Seasteading was thought up by acolytes of Milton Friedman. The idea is that we need to create competition between governments. If it’s very hard to reform existing ones, we need to create new sovereign states — in the oceans or elsewhere. There’s a technological question about how far away we are from these kinds of things. It’s probably not around the corner. But these technological projects are worth pursuing.

It’s one of the ways in which I see things in the U.S. as having declined from the 1950s, when people had a real sense of the future, and the future was an important subject for public discussion. We thought about being on the moon, or living underwater, and what we were going to do about farmlands and forests and so on. Different ideas about how technology would change in the future played an important role in our society. That sort of collapsed with everything else in the late ’60s and into the ’70s. I want to go back to the future and back to a time when people were thinking about how to use technology to make the world a dramatically better place — not like the present, where technology is largely seen as irrelevant and specifically as bad.

Now, the broader issue with seasteading is that a lot of people are quite sympathetic to the idea that we need more competition in government, though you can debate whether seasteading is the best way — or a possible way — to bring it about. If there weren’t some competition between governments, the overreach would be dramatically worse than what we’ve seen. A lot of state governments would like to dramatically increase taxes and increase regulations on businesses, rather than reform their bad ways. But they’re under extraordinary pressure because people may just choose to leave.

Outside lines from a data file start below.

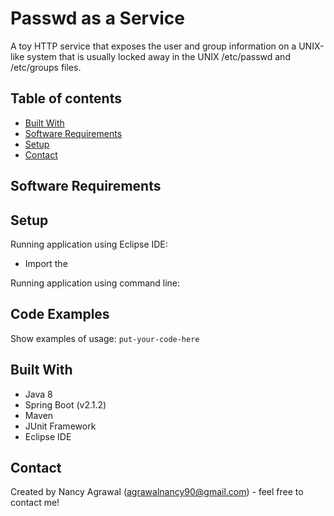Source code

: # Passwd as a Service
A toy HTTP service that exposes the user and group information on a UNIX-like system that is usually locked away in the UNIX /etc/passwd and /etc/groups files.

## Table of contents
* [Built With](#builtwith)
* [Software Requirements](#softwarerequirements)
* [Setup](#setup)
* [Contact](#contact)

## Software Requirements

## Setup

Running application using Eclipse IDE:
* Import the 

Running application using command line:


## Code Examples
Show examples of usage:
`put-your-code-here`

## Built With
* Java 8
* Spring Boot (v2.1.2)
* Maven
* JUnit Framework
* Eclipse IDE

## Contact
Created by Nancy Agrawal (agrawalnancy90@gmail.com) - feel free to contact me!
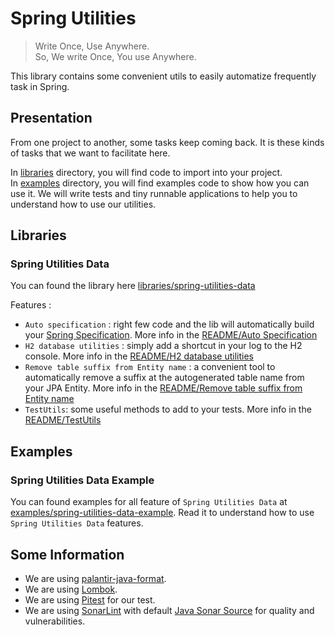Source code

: # Spring Utilities

> Write Once, Use Anywhere.    
> So, We write Once, You use Anywhere.

This library contains some convenient utils to easily automatize frequently task in Spring.

## Presentation

From one project to another, some tasks keep coming back.
It is these kinds of tasks that we want to facilitate here.

In [libraries](libraries) directory, you will find code to import into your project.   
In [examples](examples) directory, you will find examples code to show how you can use it.
We will write tests and tiny runnable applications to help you to understand how to use our utilities.

## Libraries

### Spring Utilities Data

You can found the library here [libraries/spring-utilities-data](libraries/spring-utilities-data)

Features : 

- `Auto specification` : right few code and the lib will automatically build your [Spring Specification](https://docs.spring.io/spring-data/jpa/reference/jpa/specifications.html). More info in the [README/Auto Specification](libraries/spring-utilities-data/README.md#auto-specification)
- `H2 database utilities` : simply add a shortcut in your log to the H2 console. More info in the [README/H2 database utilities](libraries/spring-utilities-data/README.md#h2-database-utilities)
- `Remove table suffix from Entity name` : a convenient tool to automatically remove a suffix at the autogenerated table name from your JPA Entity. More info in the [README/Remove table suffix from Entity name](libraries/spring-utilities-data/README.md#remove-table-suffix-from-entity-name)
- `TestUtils`: some useful methods to add to your tests. More info in the [README/TestUtils](libraries/spring-utilities-data/README.md#TestUtils)

## Examples

### Spring Utilities Data Example

You can found examples for all feature of `Spring Utilities Data` at [examples/spring-utilities-data-example](examples/spring-utilities-data-example). Read it to understand how to use `Spring Utilities Data` features.


## Some Information

- We are using [palantir-java-format](https://github.com/palantir/palantir-java-format).
- We are using [Lombok](https://projectlombok.org/).
- We are using [Pitest](https://pitest.org/) for our test.
- We are using [SonarLint](https://www.sonarsource.com/products/sonarlint/) with default [Java Sonar Source](https://rules.sonarsource.com/java/) for quality and vulnerabilities.
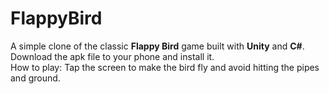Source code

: # FlappyBird
A simple clone of the classic **Flappy Bird** game built with **Unity** and **C#**.  
Download the apk file to your phone and install it.  
How to play: Tap the screen to make the bird fly and avoid hitting the pipes and ground.
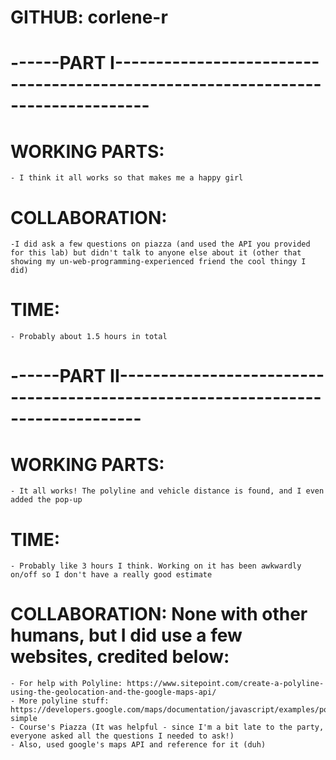 # GITHUB: corlene-r
#
# ------PART I--------------------------------------------------------------------------------
#
# WORKING PARTS: 
	- I think it all works so that makes me a happy girl
# COLLABORATION: 
	-I did ask a few questions on piazza (and used the API you provided for this lab) but didn't talk to anyone else about it (other that showing my un-web-programming-experienced friend the cool thingy I did)
# TIME: 
	- Probably about 1.5 hours in total
# ------PART II------------------------------------------------------------------------------- 
#
# WORKING PARTS: 
	- It all works! The polyline and vehicle distance is found, and I even added the pop-up
# TIME: 
	- Probably like 3 hours I think. Working on it has been awkwardly on/off so I don't have a really good estimate
# COLLABORATION: None with other humans, but I did use a few websites, credited below:
    - For help with Polyline: https://www.sitepoint.com/create-a-polyline-using-the-geolocation-and-the-google-maps-api/ 
    - More polyline stuff: https://developers.google.com/maps/documentation/javascript/examples/polyline-simple
    - Course's Piazza (It was helpful - since I'm a bit late to the party, everyone asked all the questions I needed to ask!)
    - Also, used google's maps API and reference for it (duh)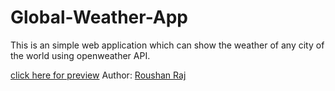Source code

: # Global-Weather-App
This is an simple web application which can show the weather of any city of the world using openweather API.


[click here for preview](https://roushan656.github.io/Global-Weather-App/)
Author: [Roushan Raj](https://github.com/ROUSHAN656)
 

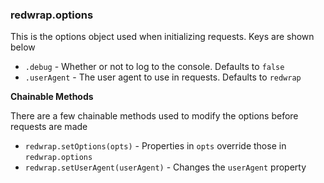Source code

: ### redwrap.options

This is the options object used when initializing requests. Keys are shown below

 - `.debug` - Whether or not to log to the console. Defaults to `false`
 - `.userAgent` - The user agent to use in requests. Defaults to `redwrap`

 **Chainable Methods**

 There are a few chainable methods used to modify the options before requests are made

 - `redwrap.setOptions(opts)` - Properties in `opts` override those in `redwrap.options`
 - `redwrap.setUserAgent(userAgent)` - Changes the `userAgent` property
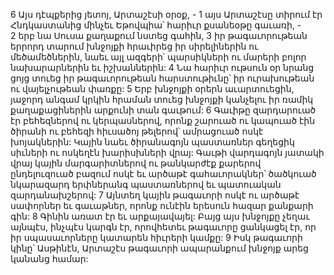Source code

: 6 Այս դէպքերից յետոյ, Արտաշէսի օրօք, - 1 այս Արտաշէսը տիրում էր Հնդկաստանից մինչեւ Եթովպիա՝ հարիւր քսանեօթը գաւառի, - 2 երբ նա Սուսա քաղաքում նստեց գահին, 3 իր թագաւորութեան երրորդ տարում խնջոյքի հրաւիրեց իր սիրելիներին ու մեծամեծներին, նաեւ այլ ազգերի՝ պարսիկների ու մարերի բոլոր նախարարներին եւ իշխաններին: 4 Նա հարիւր ութսուն օր նրանց ցոյց տուեց իր թագաւորութեան հարստութիւնը՝ իր ուրախութեան ու վայելչութեան փառքը: 5 Երբ խնջոյքի օրերն աւարտուեցին, յաջորդ անգամ կրկին հրաման տուեց խնջոյքի կանչելու իր ռամիկ քաղաքացիներին արքունի տան գաւթում: 6 Գաւիթը զարդարուած էր բեհեզներով ու կերպասներով, որոնք շարուած ու կապուած էին ծիրանի ու բեհեզի հիւսածոյ թելերով՝ ամրացուած ոսկէ խոյակներին: Կային նաեւ ծիրանագոյն պաստառներ գեղեցիկ սիւների ու ոսկեղէն խարիսխների վրայ: Գաւթի վարդագոյն յատակի վրայ կային մարգարիտներով ու թանկարժէք քարերով ընդելուզուած բազում ոսկէ եւ արծաթէ գահաւորակներ՝ ծածկուած նկարազարդ երփներանգ պաստառներով եւ պատուական զարդանախշերով: 7 Այնտեղ կային թագաւորի ոսկէ ու արծաթէ սափորներ եւ գաւաթներ, որոնք ունէին երեսուն հազար քանքարի գին: 8 Գինին առատ էր եւ արքայավայել: Բայց այս խնջոյքը չեղաւ այնպէս, ինչպէս կարգն էր, որովհետեւ թագաւորը ցանկացել էր, որ իր սպասաւորները կատարեն հիւրերի կամքը: 9 Իսկ թագաւորի կինը՝ Ասթինէն, Արտաշէս թագաւորի ապարանքում խնջոյք արեց կանանց համար:
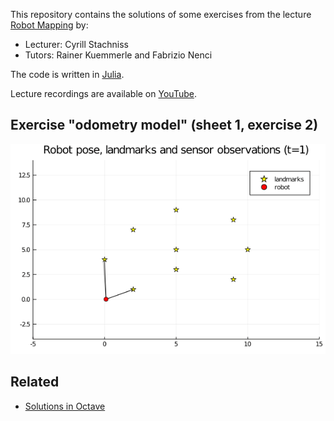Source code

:This repository contains the solutions of some exercises from the lecture [Robot Mapping](http://ais.informatik.uni-freiburg.de/teaching/ws13/mapping/) by:

- Lecturer: Cyrill Stachniss
- Tutors: Rainer Kuemmerle and Fabrizio Nenci

The code is written in [Julia](https://julialang.org).

Lecture recordings are available on [YouTube](https://www.youtube.com/playlist?list=PLgnQpQtFTOGQrZ4O5QzbIHgl3b1JHimN_).

## Exercise "odometry model" (sheet 1, exercise 2)

![odometry_model](sheet1-ex2_odometry-model/julia/state.gif)

## Related

- [Solutions in Octave](https://github.com/kiran-mohan/SLAM-Algorithms-Octave)
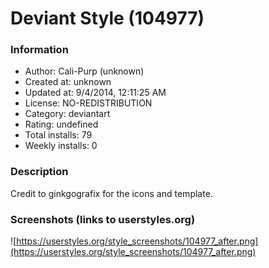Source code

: # Deviant Style (104977)

### Information
- Author: Cali-Purp (unknown)
- Created at: unknown
- Updated at: 9/4/2014, 12:11:25 AM
- License: NO-REDISTRIBUTION
- Category: deviantart
- Rating: undefined
- Total installs: 79
- Weekly installs: 0


### Description
Credit to ginkgografix for the icons and template.


### Screenshots (links to userstyles.org)
![https://userstyles.org/style_screenshots/104977_after.png](https://userstyles.org/style_screenshots/104977_after.png)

The U.S. government is under somewhat less pressure, because it is a lot more difficult to leave the U.S. But it’s under more constraints today, because the U.S. is now living in a much more competitive world than it was in the 1970s. It’s hard to simply devalue the dollar, or simply inflate, or tax in a confiscatory way. So competition among governments is an extremely valuable and very good thing. The seasteading netroots are best seen against that larger background.

Read the whole thing.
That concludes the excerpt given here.